The BIG difference is in "we ask the users". Asking for a trace is a 
one-shot thing; this telemetry thing is obviously intended for long-term 
survaillance.

> AFAICT this telemetry data is the same thing, but for performance. When
> somebody says "why does this command take so long", wouldn't it be nice
> for us to be able to tell them to flip a switch that will collect data
> on which operations are taking a long time?
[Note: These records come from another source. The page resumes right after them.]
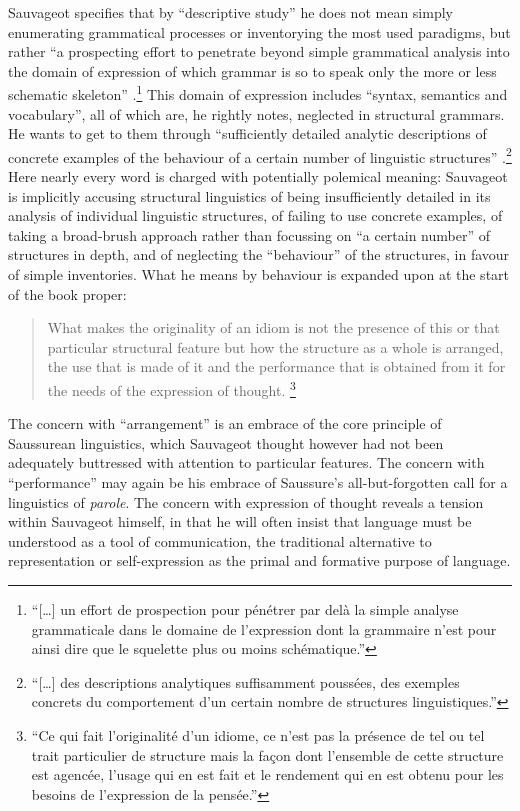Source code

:\documentclass[output=paper]{langscibook}
\begin{document}
Sauvageot specifies that by ``descriptive study'' he does not mean simply enumerating grammatical processes or inventorying the most used paradigms, but rather ``a prospecting effort to penetrate beyond simple grammatical analysis into the domain of expression of which grammar is so to speak only the more or less schematic skeleton'' \citep[7]{Sauvageot1946}.\footnote{``[…] un effort de prospection pour pénétrer par delà la simple analyse grammaticale dans le domaine de l'expression dont la grammaire n'est pour ainsi dire que le squelette plus ou moins schématique.''} This domain of expression includes ``syntax, semantics and vocabulary'', all of which are, he rightly notes, neglected in structural grammars. He wants to get to them through ``sufficiently detailed analytic descriptions of concrete examples of the behaviour of a certain number of linguistic structures'' \citep[7]{Sauvageot1946}.\footnote{``[…] des descriptions analytiques suffisamment poussées, des exemples concrets du comportement d'un certain nombre de structures linguistiques.''} Here nearly every word is charged with potentially polemical meaning: Sauvageot is implicitly accusing structural linguistics of being insufficiently detailed in its analysis of individual linguistic structures, of failing to use concrete examples, of taking a broad-brush approach rather than focussing on ``a certain number'' of structures in depth, and of neglecting the ``behaviour'' of the structures, in favour of simple inventories. What he means by behaviour is expanded upon at the start of the book proper: 

\largerpage[1]\begin{quotation}
What makes the originality of an idiom is not the presence of this or that particular structural feature but how the structure as a whole is arranged, the use that is made of it and the performance that is obtained from it for the needs of the expression of thought. \citep[13]{Sauvageot1946}\footnote{``Ce qui fait l'originalité d'un idiome, ce n'est pas la présence de tel ou tel trait particulier de structure mais la façon dont l'ensemble de cette structure est agencée, l'usage qui en est fait et le rendement qui en est obtenu pour les besoins de l'expression de la pensée.''} 
\end{quotation}

The concern with ``arrangement'' is an embrace of the core principle of Saussurean linguistics, which Sauvageot thought however had not been adequately buttressed with attention to particular features. The concern with ``performance'' may again be his embrace of Saussure's all-but-forgotten call for a linguistics of \emph{parole}. The concern with expression of thought reveals a tension within Sauvageot himself, in that he will often insist that language must be understood as a tool of communication, the traditional alternative to representation or self-expression as the primal and formative purpose of language.
\end{document}
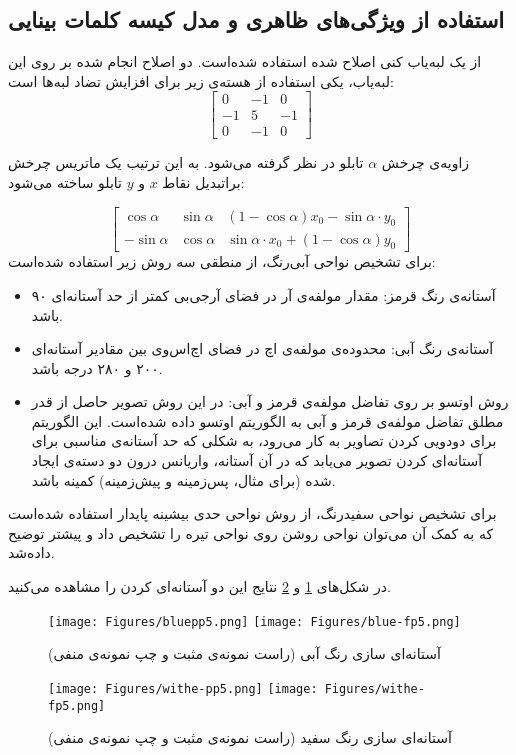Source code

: \documentclass[oneside,openany,mscS]{SBU-Thesis}
\begin{document}
\subsection{استفاده از ویژگی‌های ظاهری و مدل کیسه کلمات بینایی}
\label{subsec:gonzalez}

از یک لبه‌یاب کنی اصلاح شده استفاده شده‌است. دو اصلاح انجام شده بر روی این لبه‌یاب، یکی استفاده از هسته‌ی زیر برای افزایش تضاد لبه‌ها است: 
\begin{equation}
\begin{bmatrix} 0 & -1 & 0 \\ -1 & 5 & -1 \\ 0 & -1 & 0 \end{bmatrix}
\end{equation}

زاویه‌ی چرخش 
$\alpha$
تابلو در نظر گرفته می‌شود. به این ترتیب یک ماتریس چرخش براتبدیل نقاط $x$ و $y$ تابلو ساخته می‌شود:

\begin{equation}
\begin{bmatrix} \cos \alpha & \sin \alpha & (1-\cos \alpha) x_0 - \sin \alpha \cdot y_0 \\
-\sin \alpha & \cos \alpha &  \sin \alpha \cdot x_0 + (1-\cos \alpha) y_0
\end{bmatrix}
\end{equation}
برای تشخیص نواحی آبی‌رنگ، از  منطقی سه روش زیر استفاده شده‌است: 
\begin{itemize}
	\item{آستانه‌ی رنگ قرمز}:
	مقدار مولفه‌ی آر در فضای آرجی‌بی کمتر از حد آستانه‌ای ۹۰ باشد.
	\item{آستانه‌ی رنگ آبی}:
	محدوده‌ی مولفه‌ی اچ در فضای اچ‌اس‌وی بین مقادیر آستانه‌ای ۲۰۰ و ۲۸۰ درجه باشد. 
	\item{روش اوتسو \cite{otsu1975threshold} بر روی تفاضل مولفه‌ی قرمز و آبی}:
	در این روش تصویر حاصل از قدر مطلق تفاضل مولفه‌ی قرمز و آبی به الگوریتم اوتسو داده‌ شده‌است. این الگوریتم برای دودویی کردن تصاویر به کار می‌رود، به شکلی که حد آستانه‌ی مناسبی برای آستانه‌ای کردن تصویر می‌یابد که در آن آستانه، واریانس درون دو دسته‌ی ایجاد شده (برای مثال، پس‌زمینه و پیش‌زمینه) کمینه باشد.
\end{itemize}
برای تشخیص نواحی سفیدرنگ، از روش نواحی حدی بیشینه پایدار استفاده شده‌است که به کمک آن می‌توان نواحی روشن روی نواحی تیره را تشخیص داد و پیشتر توضیح داده‌شد. 

در شکل‌های \ref{fig:bluep5} و \ref{fig:withep5} نتایج این دو آستانه‌ای کردن را مشاهده می‌کنید.
\begin{figure}[h]
	\centering
	\texttt{[image: Figures/bluepp5.png]}
	\texttt{[image: Figures/blue-fp5.png]}
	\caption[آستانه‌ای سازی رنگ آبی]{آستانه‌ای سازی رنگ آبی \cite{gonzalez2013traffic} (راست نمونه‌ی مثبت و چپ نمونه‌ی منفی)}
	\label{fig:bluep5}
\end{figure}
\begin{figure}[h]
	\centering
	\texttt{[image: Figures/withe-pp5.png]}
	\texttt{[image: Figures/withe-fp5.png]}
	\caption[آستانه‌ای سازی رنگ سفید]{آستانه‌ای سازی رنگ سفید \cite{gonzalez2013traffic} (راست نمونه‌ی مثبت و چپ نمونه‌ی منفی)}
	\label{fig:withep5}
\end{figure}
\end{document}
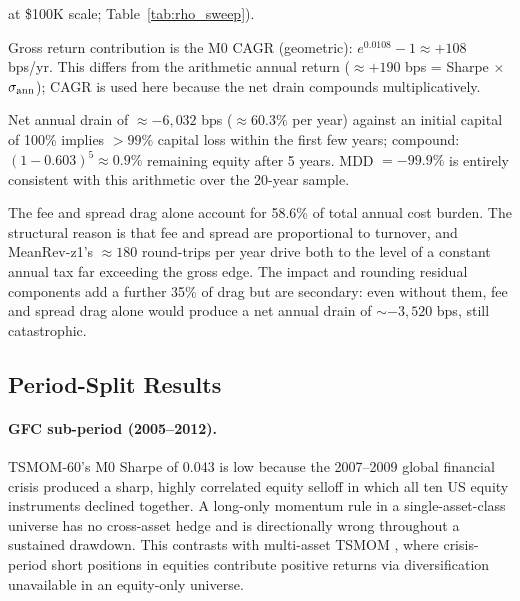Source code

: \documentclass[12pt]{article}
\begin{document}
\begin{table}[H]
\begin{tablenotes}
  at \$100K scale; Table~\ref{tab:rho_sweep}).
\item Gross return contribution is the M0 CAGR (geometric): $e^{0.0108} - 1
  \approx +108$ bps/yr. This differs from the arithmetic annual return
  ($\approx +190$ bps = Sharpe $\times$ $\sigma_{\rm ann}$); CAGR is used
  here because the net drain compounds multiplicatively.
\item Net annual drain of $\approx -6{,}032$ bps ($\approx 60.3\%$ per
  year) against an initial capital of 100\% implies $> 99\%$ capital loss
  within the first few years; compound: $(1-0.603)^5 \approx 0.9\%$
  remaining equity after 5 years. MDD $= -99.9\%$ is entirely consistent
  with this arithmetic over the 20-year sample.
\end{tablenotes}
\end{table}

The fee and spread drag alone account for 58.6\% of total annual cost
burden. The structural reason is that fee and spread are proportional
to turnover, and MeanRev-z1's $\approx 180$ round-trips per year drive
both to the level of a constant annual tax far exceeding the gross edge.
The impact and rounding residual components add a further 35\% of drag
but are secondary: even without them, fee and spread drag alone would
produce a net annual drain of $\sim -3{,}520$ bps, still catastrophic.

\subsection{Period-Split Results}
\label{sec:period_results}

\begin{table}[H]
\centering
\caption{Period-split Sharpe ratios for M0, M1, and M4 across all three
strategies and four evaluation windows. Bootstrap CIs are not reported
for sub-periods; shorter windows produce materially wider uncertainty.
All sub-period estimates should be treated as qualitative indicators
of regime-dependence rather than statistically precise measurements.}
\label{tab:period}
\small

\end{table}

\paragraph{GFC sub-period (2005--2012).}
TSMOM-60's M0 Sharpe of 0.043 is low because the 2007--2009 global
financial crisis produced a sharp, highly correlated equity selloff in
which all ten US equity instruments declined together. A long-only
momentum rule in a single-asset-class universe has no cross-asset
hedge and is directionally wrong throughout a sustained drawdown.
This contrasts with multi-asset TSMOM \citep{moskowitz2012time,hurst2017century},
where crisis-period short positions in equities contribute positive
returns via diversification unavailable in an equity-only universe.
\end{document}
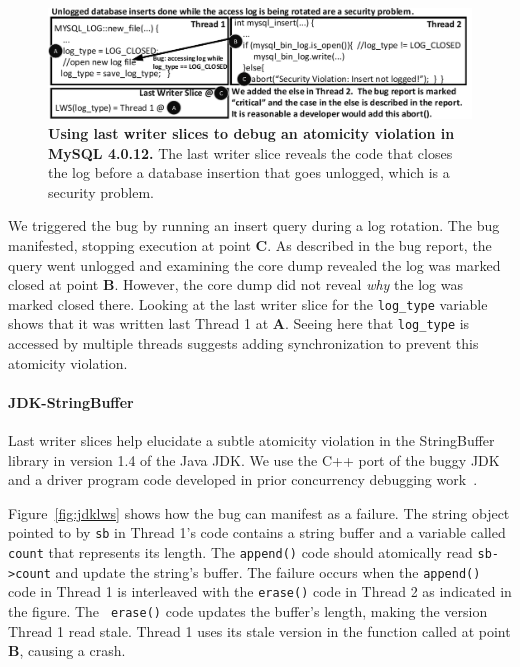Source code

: \documentclass[preprint,9pt]{sigplanconf}
\begin{document}
\begin{figure}[h]
\centering
\includegraphics[width=\columnwidth]{figs/MySQLDebug.pdf}
\caption{\label{fig:mysqllws}{\bf Using last writer slices to debug an
atomicity violation in MySQL 4.0.12.} The last writer slice reveals the code that closes the log before a database insertion that goes unlogged, which is a security problem.}
\end{figure}

We triggered the bug by running an insert query during a log rotation.  The bug
manifested, stopping execution at point {\bf C}.  As described in the bug
report, the query went unlogged and examining the core dump revealed the log
was marked closed at point {\bf B}.  However, the core dump did not reveal {\em
why} the log was marked closed there.  Looking at the last writer slice for the
{\tt log\_type} variable shows that it was written last Thread 1 at {\bf A}.
Seeing here that {\tt log\_type} is accessed by multiple threads
suggests adding synchronization to prevent this atomicity violation.



\paragraph{JDK-StringBuffer}

Last writer slices help elucidate a subtle atomicity violation in the
StringBuffer library in version 1.4 of the Java JDK.  We use the C++ port of
the buggy JDK and a driver program code developed in prior concurrency debugging
work~\cite{concurrencybugs}.  


Figure~\ref{fig:jdklws} shows how the bug can manifest as a failure. The string
object pointed to by {\tt sb} in Thread 1's code contains a string buffer and a
variable called {\tt count} that represents its length.  The {\tt append()}
code should atomically read {\tt sb->count} and update the string's buffer.
The failure occurs when the {\tt append()} code in Thread 1 is interleaved with
the {\tt erase()} code in Thread 2 as indicated in the figure.  The {\tt
erase()} code updates the buffer's length, making the version Thread 1 read
stale.  Thread 1 uses its stale version in the function called at point {\bf
B}, causing a crash.  
\end{document}
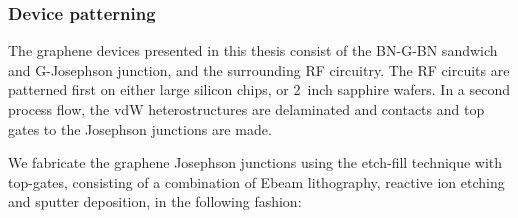 \subsubsection{Device patterning}

The graphene devices presented in this thesis consist of the BN-G-BN sandwich and G-Josephson junction, and the surrounding RF circuitry.
%
The RF circuits are patterned first on either large silicon chips, or \SI{2}{inch} sapphire wafers.
%
In a second process flow, the vdW heterostructures are delaminated and contacts and top gates to the Josephson junctions are made.

We fabricate the graphene Josephson junctions using the etch-fill technique with top-gates, consisting of a combination of Ebeam lithography, reactive ion etching and sputter deposition, in the following fashion:


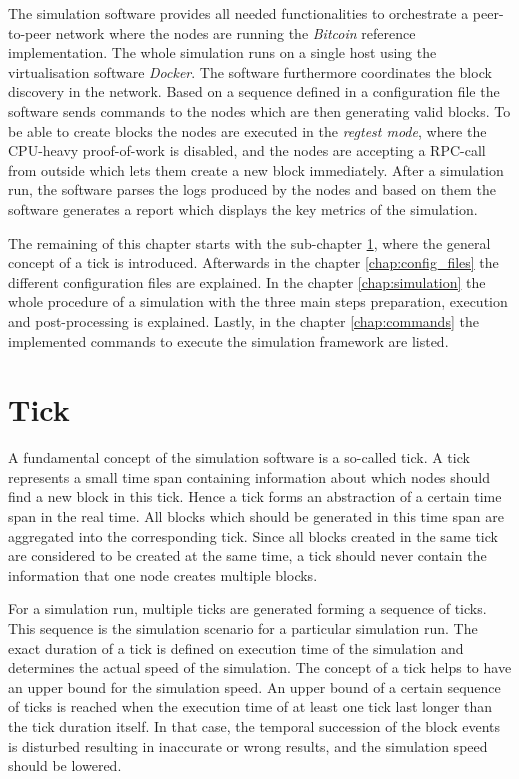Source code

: The simulation software provides all needed functionalities to orchestrate a peer-to-peer network where the nodes are running the \textit{Bitcoin} reference implementation.
The whole simulation runs on a single host using the virtualisation software \textit{Docker}.
The software furthermore coordinates the block discovery in the network.
Based on a sequence defined in a configuration file the software sends commands to the nodes which are then generating valid blocks.
To be able to create blocks the nodes are executed in the \textit{regtest mode}, where the CPU-heavy proof-of-work is disabled, and the nodes are accepting a RPC-call from outside which lets them create a new block immediately.
After a simulation run, the software parses the logs produced by the nodes and based on them the software generates a report which displays the key metrics of the simulation.

The remaining of this chapter starts with the sub-chapter \ref{chap:tick}, where the general concept of a tick is introduced.
Afterwards in the chapter \ref{chap:config_files} the different configuration files are explained.
In the chapter \ref{chap:simulation} the whole procedure of a simulation with the three main steps preparation, execution and post-processing is explained.
Lastly, in the chapter \ref{chap:commands} the implemented commands to execute the simulation framework are listed.
  
\section{Tick}
\label{chap:tick}

A fundamental concept of the simulation software is a so-called tick.
A tick represents a small time span containing information about which nodes should find a new block in this tick.
Hence a tick forms an abstraction of a certain time span in the real time.
All blocks which should be generated in this time span are aggregated into the corresponding tick.
Since all blocks created in the same tick are considered to be created at the same time, a tick should never contain the information that one node creates multiple blocks.

For a simulation run, multiple ticks are generated forming a sequence of ticks.
This sequence is the simulation scenario for a particular simulation run.
The exact duration of a tick is defined on execution time of the simulation and determines the actual speed of the simulation.
The concept of a tick helps to have an upper bound for the simulation speed.
An upper bound of a certain sequence of ticks is reached when the execution time of at least one tick last longer than the tick duration itself.
In that case, the temporal succession of the block events is disturbed resulting in inaccurate or wrong results, and the simulation speed should be lowered.

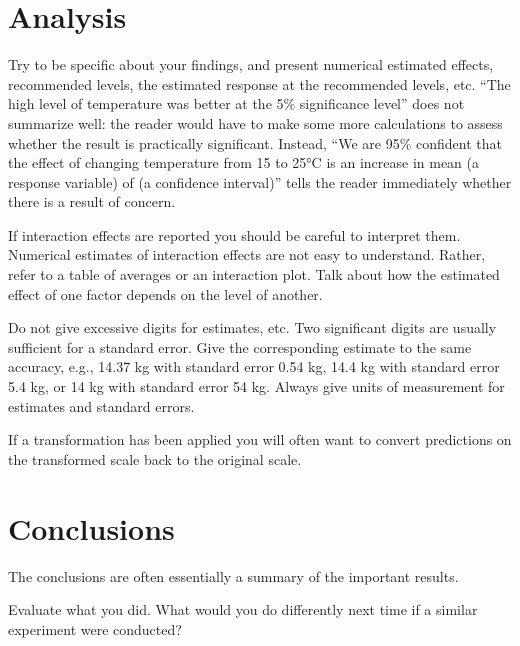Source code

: \documentclass[12pt,a4paper]{article}
\begin{document}
\section{Analysis}\label{section3}


Try to be specific about your findings, and present numerical
estimated effects, recommended levels, the estimated response at the recommended levels,
etc. ``The high level of temperature was better at the 5\% significance level'' does not
summarize well: the reader would have to make some more calculations to assess whether
the result is practically significant. Instead, ``We are 95\% confident that the effect of
changing temperature from 15 to 25°C is an increase in mean (a response variable) of (a
confidence interval)'' tells the reader immediately whether there is a result of concern.

If interaction effects are reported you should be careful to interpret them. Numerical
estimates of interaction effects are not easy to understand. Rather, refer to a table of
averages or an interaction plot. Talk about how the estimated effect of one factor depends
on the level of another.

Do not give excessive digits for estimates, etc. Two significant digits are usually suﬀicient
for a standard error. Give the corresponding estimate to the same accuracy, e.g., 14.37 kg
with standard error 0.54 kg, 14.4 kg with standard error 5.4 kg, or 14 kg with standard
error 54 kg. Always give units of measurement for estimates and standard errors.

If a transformation has been applied you will often want to convert predictions on the
transformed scale back to the original scale.

\section{Conclusions}\label{section4}

The conclusions are often essentially a summary of the
important results.

Evaluate what you did. What would you do differently next time if a similar experiment
were conducted?
\end{document}
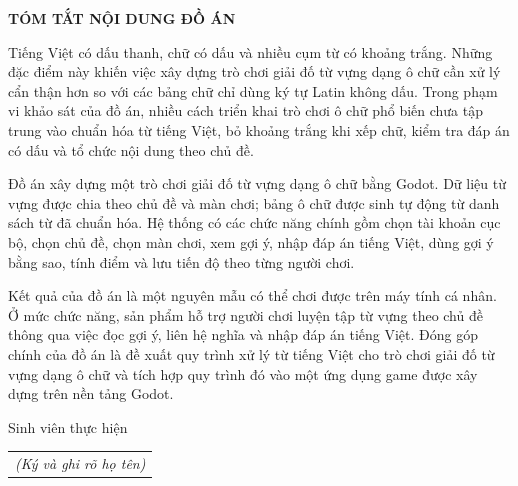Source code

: \documentclass[../DoAn.tex]{subfiles}
\begin{document}
\begin{center}
    \Large{\textbf{TÓM TẮT NỘI DUNG ĐỒ ÁN}}\\
\end{center}
\vspace{1cm}

Tiếng Việt có dấu thanh, chữ có dấu và nhiều cụm từ có khoảng trắng. Những đặc điểm này khiến việc xây dựng trò chơi giải đố từ vựng dạng ô chữ cần xử lý cẩn thận hơn so với các bảng chữ chỉ dùng ký tự Latin không dấu. Trong phạm vi khảo sát của đồ án, nhiều cách triển khai trò chơi ô chữ phổ biến chưa tập trung vào chuẩn hóa từ tiếng Việt, bỏ khoảng trắng khi xếp chữ, kiểm tra đáp án có dấu và tổ chức nội dung theo chủ đề.

Đồ án xây dựng một trò chơi giải đố từ vựng dạng ô chữ bằng Godot. Dữ liệu từ vựng được chia theo chủ đề và màn chơi; bảng ô chữ được sinh tự động từ danh sách từ đã chuẩn hóa. Hệ thống có các chức năng chính gồm chọn tài khoản cục bộ, chọn chủ đề, chọn màn chơi, xem gợi ý, nhập đáp án tiếng Việt, dùng gợi ý bằng sao, tính điểm và lưu tiến độ theo từng người chơi.

Kết quả của đồ án là một nguyên mẫu có thể chơi được trên máy tính cá nhân. Ở mức chức năng, sản phẩm hỗ trợ người chơi luyện tập từ vựng theo chủ đề thông qua việc đọc gợi ý, liên hệ nghĩa và nhập đáp án tiếng Việt. Đóng góp chính của đồ án là đề xuất quy trình xử lý từ tiếng Việt cho trò chơi giải đố từ vựng dạng ô chữ và tích hợp quy trình đó vào một ứng dụng game được xây dựng trên nền tảng Godot.

\begin{flushright}
Sinh viên thực hiện\\
\begin{tabular}{@{}c@{}}
\textit{(Ký và ghi rõ họ tên)}
\end{tabular}
\end{flushright}
\end{document}

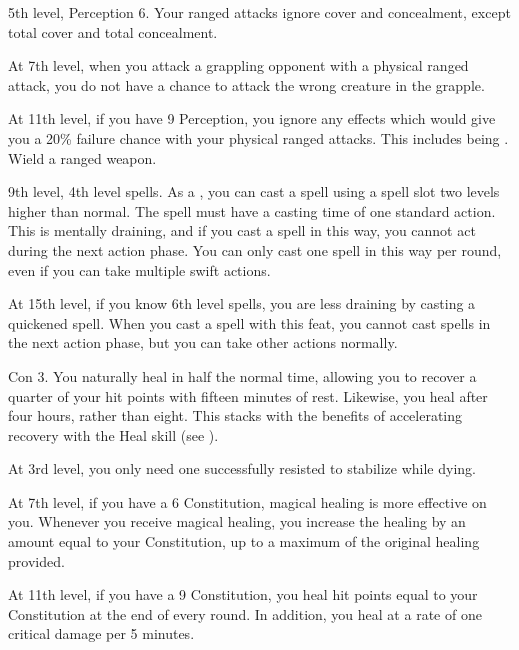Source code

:     \featpres 5th level, Perception 6.
    \featben Your ranged attacks ignore cover and concealment, except total cover and total concealment.

    At 7th level, when you attack a grappling opponent with a physical ranged attack, you do not have a chance to attack the wrong creature in the grapple.

    At 11th level, if you have 9 Perception, you ignore any effects which would give you a 20\% failure chance with your physical ranged attacks.
    This includes being \impaired.
    \stylereq Wield a ranged weapon.

    \featpre 9th level, 4th level spells.
    \featben As a , you can cast a spell using a spell slot two levels higher than normal.
    The spell must have a casting time of one standard action.
    This is mentally draining, and if you cast a spell in this way, you cannot act during the next action phase.
    You can only cast one spell in this way per round, even if you can take multiple swift actions.

    At 15th level, if you know 6th level spells, you are less draining by casting a quickened spell.
    When you cast a spell with this feat, you cannot cast spells in the next action phase, but you can take other actions normally.

    \featpre Con 3.
    \featben You naturally heal in half the normal time, allowing you to recover a quarter of your hit points with fifteen minutes of rest.
    Likewise, you heal  after four hours, rather than eight.
    This stacks with the benefits of accelerating recovery with the Heal skill (see ).

    At 3rd level, you only need one successfully resisted  to stabilize while dying.

    At 7th level, if you have a 6 Constitution, magical healing is more effective on you.
    Whenever you receive magical healing, you increase the healing by an amount equal to your Constitution, up to a maximum of the original healing provided.

    At 11th level, if you have a 9 Constitution, you heal hit points equal to your Constitution at the end of every round.
    In addition, you heal  at a rate of one critical damage per 5 minutes.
Why do we need long-term survaillance to answer this question and why 
can it not be made a mode of GIT_TRACE?

-- Hannes

^ permalink raw reply	[flat|nested] 27+ messages in thread

* Re: [RFC PATCH v1] telemetry design overview (part 1)
  2018-06-09  7:04               ` Johannes Sixt
@ 2018-06-09  7:31                 ` Jeff King
  0 siblings, 0 replies; 27+ messages in thread
From: Jeff King @ 2018-06-09  7:31 UTC (permalink / raw)
  To: Johannes Sixt
  Cc: Duy Nguyen, Ævar Arnfjörð Bjarmason, Thomas Braun,
	Jeff Hostetler, Git Mailing List, Junio C Hamano, Jeff Hostetler

On Sat, Jun 09, 2018 at 09:04:16AM +0200, Johannes Sixt wrote:

> > AFAICT this telemetry data is the same thing, but for performance. When
> > somebody says "why does this command take so long", wouldn't it be nice
> > for us to be able to tell them to flip a switch that will collect data
> > on which operations are taking a long time?
> 
> Why do we need long-term survaillance to answer this question and why can it
> not be made a mode of GIT_TRACE?

I guess I don't see how this isn't simply a mode of GIT_TRACE.

-Peff

^ permalink raw reply	[flat|nested] 27+ messages in thread

* Re: [RFC PATCH v1] telemetry design overview (part 1)
  2018-06-09  6:31             ` Ævar Arnfjörð Bjarmason
  2018-06-09  6:56               ` Jeff King
@ 2018-06-09  7:31               ` Duy Nguyen
  1 sibling, 0 replies; 27+ messages in thread
From: Duy Nguyen @ 2018-06-09  7:31 UTC (permalink / raw)
  To: Ævar Arnfjörð Bjarmason
  Cc: Johannes Sixt, Thomas Braun, Jeff King, Jeff Hostetler,
	Git Mailing List, Junio C Hamano, Jeff Hostetler

On Sat, Jun 9, 2018 at 8:32 AM Ævar Arnfjörð Bjarmason <avarab@gmail.com> wrote:
> Let's say you're in a corporate environment with Linux, OSX and Windows
> boxes, but all of whom have some shared mounts provisioned & ability to
> ship an /etc/gitconfig (wherever that lives on Windows).
>
> It's much easier to just do that than figure out how to build a custom
> Git on all three platforms.

Let's say I don't care about making it easier on corporate
environment. You have resources to do that.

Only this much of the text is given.